Omdat de werksetting in de begeleid werkenomgeving over het algemeen vooraf niet bekend
zal zijn, zal de toetsing van deze punten marginaal zijn, in die zin dat uitsluitend
aanpassingen een positieve indicatie in de weg zullen staan, die met grote waarschijnlijkheid
nergens buiten de sociale werkvoorziening gerealiseerd (kunnen) worden. Dat in de
praktijk de noodzaak tot het voorzien in aanpassingen het vinden van een begeleid
werkenarbeidsplaats zou kunnen bemoeilijken, is geen reden om de aanvrager een dergelijke
optie te onthouden.

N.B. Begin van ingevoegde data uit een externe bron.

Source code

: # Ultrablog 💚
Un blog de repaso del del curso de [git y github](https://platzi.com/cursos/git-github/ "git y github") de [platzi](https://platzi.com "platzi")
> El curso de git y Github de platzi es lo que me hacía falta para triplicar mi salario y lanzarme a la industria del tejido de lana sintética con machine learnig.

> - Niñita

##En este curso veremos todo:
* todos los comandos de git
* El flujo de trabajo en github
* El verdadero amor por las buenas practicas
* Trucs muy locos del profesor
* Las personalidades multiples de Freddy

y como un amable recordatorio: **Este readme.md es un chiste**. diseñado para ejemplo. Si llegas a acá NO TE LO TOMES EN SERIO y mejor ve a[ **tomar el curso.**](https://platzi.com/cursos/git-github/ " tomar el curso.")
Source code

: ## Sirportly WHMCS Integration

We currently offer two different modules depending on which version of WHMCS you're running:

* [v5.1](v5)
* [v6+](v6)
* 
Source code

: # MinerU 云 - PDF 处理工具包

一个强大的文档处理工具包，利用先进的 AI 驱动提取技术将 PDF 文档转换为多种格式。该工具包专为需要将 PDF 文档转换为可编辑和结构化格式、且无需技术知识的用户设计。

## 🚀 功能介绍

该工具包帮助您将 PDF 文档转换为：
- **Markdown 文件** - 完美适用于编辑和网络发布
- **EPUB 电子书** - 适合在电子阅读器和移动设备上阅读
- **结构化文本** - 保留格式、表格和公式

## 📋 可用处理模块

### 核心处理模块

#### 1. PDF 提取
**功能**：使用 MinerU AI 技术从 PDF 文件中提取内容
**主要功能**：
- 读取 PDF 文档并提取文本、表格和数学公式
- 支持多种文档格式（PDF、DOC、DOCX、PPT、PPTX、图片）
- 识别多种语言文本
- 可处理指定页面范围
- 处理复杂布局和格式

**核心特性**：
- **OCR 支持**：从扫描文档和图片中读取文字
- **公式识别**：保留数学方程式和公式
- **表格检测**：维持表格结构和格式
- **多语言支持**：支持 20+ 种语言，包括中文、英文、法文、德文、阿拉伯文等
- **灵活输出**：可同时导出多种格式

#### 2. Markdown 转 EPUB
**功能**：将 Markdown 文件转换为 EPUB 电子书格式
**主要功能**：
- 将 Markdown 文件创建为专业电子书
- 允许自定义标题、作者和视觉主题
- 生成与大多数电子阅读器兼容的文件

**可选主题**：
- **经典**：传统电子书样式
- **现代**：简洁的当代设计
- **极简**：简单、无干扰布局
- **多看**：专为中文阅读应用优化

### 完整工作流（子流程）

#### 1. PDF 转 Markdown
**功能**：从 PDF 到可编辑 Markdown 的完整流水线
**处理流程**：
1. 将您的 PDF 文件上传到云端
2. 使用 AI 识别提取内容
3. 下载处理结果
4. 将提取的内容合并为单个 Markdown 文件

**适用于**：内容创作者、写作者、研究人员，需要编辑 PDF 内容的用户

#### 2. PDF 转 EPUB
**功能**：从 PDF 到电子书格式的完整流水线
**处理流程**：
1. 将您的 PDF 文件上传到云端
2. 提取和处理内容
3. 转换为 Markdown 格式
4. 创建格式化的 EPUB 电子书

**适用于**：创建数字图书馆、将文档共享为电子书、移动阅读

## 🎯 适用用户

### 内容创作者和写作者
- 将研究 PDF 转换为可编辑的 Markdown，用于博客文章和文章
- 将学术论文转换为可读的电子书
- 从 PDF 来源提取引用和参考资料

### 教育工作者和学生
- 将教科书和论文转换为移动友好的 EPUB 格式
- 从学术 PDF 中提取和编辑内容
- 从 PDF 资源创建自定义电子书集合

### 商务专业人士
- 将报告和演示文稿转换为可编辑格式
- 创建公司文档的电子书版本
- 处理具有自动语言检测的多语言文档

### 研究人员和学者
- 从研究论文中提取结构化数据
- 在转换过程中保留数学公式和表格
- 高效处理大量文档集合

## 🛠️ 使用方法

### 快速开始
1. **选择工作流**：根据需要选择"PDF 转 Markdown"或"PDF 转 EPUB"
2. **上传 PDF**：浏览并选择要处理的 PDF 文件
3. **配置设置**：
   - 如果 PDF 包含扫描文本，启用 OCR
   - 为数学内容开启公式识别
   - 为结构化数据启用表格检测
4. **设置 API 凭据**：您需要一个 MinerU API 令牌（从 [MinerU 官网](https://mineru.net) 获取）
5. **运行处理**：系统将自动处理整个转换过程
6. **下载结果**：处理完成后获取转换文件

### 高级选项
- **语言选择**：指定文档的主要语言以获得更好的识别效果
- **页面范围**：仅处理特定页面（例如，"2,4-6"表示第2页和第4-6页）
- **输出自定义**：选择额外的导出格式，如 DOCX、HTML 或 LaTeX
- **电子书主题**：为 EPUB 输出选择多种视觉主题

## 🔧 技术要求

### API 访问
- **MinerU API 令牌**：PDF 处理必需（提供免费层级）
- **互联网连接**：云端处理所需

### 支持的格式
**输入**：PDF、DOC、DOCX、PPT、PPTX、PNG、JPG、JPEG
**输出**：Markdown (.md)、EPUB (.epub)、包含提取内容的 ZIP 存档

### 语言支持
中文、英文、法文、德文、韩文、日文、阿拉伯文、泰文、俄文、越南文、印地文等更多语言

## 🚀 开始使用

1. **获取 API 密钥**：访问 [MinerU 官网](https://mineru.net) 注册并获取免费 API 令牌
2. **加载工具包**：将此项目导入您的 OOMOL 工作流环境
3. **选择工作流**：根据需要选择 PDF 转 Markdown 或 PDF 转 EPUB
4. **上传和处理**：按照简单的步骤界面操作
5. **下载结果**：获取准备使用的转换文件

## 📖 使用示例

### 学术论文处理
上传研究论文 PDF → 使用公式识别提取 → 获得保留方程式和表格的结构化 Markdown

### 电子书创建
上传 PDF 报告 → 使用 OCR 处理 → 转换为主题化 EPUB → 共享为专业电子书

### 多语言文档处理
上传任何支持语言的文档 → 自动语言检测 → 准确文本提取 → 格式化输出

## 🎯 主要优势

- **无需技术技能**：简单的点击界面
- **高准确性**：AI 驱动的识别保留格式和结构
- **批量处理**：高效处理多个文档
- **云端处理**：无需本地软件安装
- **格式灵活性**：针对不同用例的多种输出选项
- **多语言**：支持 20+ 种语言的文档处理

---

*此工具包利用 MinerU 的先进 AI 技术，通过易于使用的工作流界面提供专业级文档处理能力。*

Aanpassingen op het punt van speciale werkbegeleiding en van werktempo
worden door het begeleid werken op grond van artikel 7 van de wet zelf mogelijk gemaakt, door middel van subsidie voor de werkgever om te voorzien
in deskundige begeleiding op de werkplek en in compensatie van de verminderde productiviteit
van de aanvrager ten gevolge van diens beperkingen.
ad 10
Bij de beslissing of de aanvrager wel of niet tot de Wsw-doelgroep behoort is in stap
zes van de beslistabel al vastgesteld dat de noodzakelijke persoonlijke werkbegeleiding
voor de aanvrager gelimiteerd kan blijven tot gemiddeld maximaal 15 procent van de
werktijd.
Er zijn evenwel situaties denkbaar waarin aanwezigheid of acute beschikbaarheid van
speciale begeleiding nodig is, zonder dat daarbij sprake is van feitelijke werkbegeleiding. Het gaat dan om de noodzakelijke aanwezigheid van deskundige begeleiding voor noodgevallen.
In dergelijke gevallen zal de feitelijke inzet van de begeleiding gelimiteerd blijven
tot (ver) beneden de 15 procent van de werktijd van de aanvrager, maar kan langere
of zelfs permanente aanwezigheid van de deskundige begeleiding op de werkvloer noodzakelijk
zijn om in geval van nood te kunnen optreden. Van een reguliere werkgever kan in de
regel niet verwacht wordt dat dergelijke (semi)permanente begeleiding aanwezig is.
Indien de noodzaak van dergelijke aanwezigheid of acute beschikbaarheid niet gelimiteerd
kan blijven tot 15 procent van de werktijd, wordt begeleid werken bij een reguliere
werkgever daarom voor de aanvrager als niet passend beschouwd.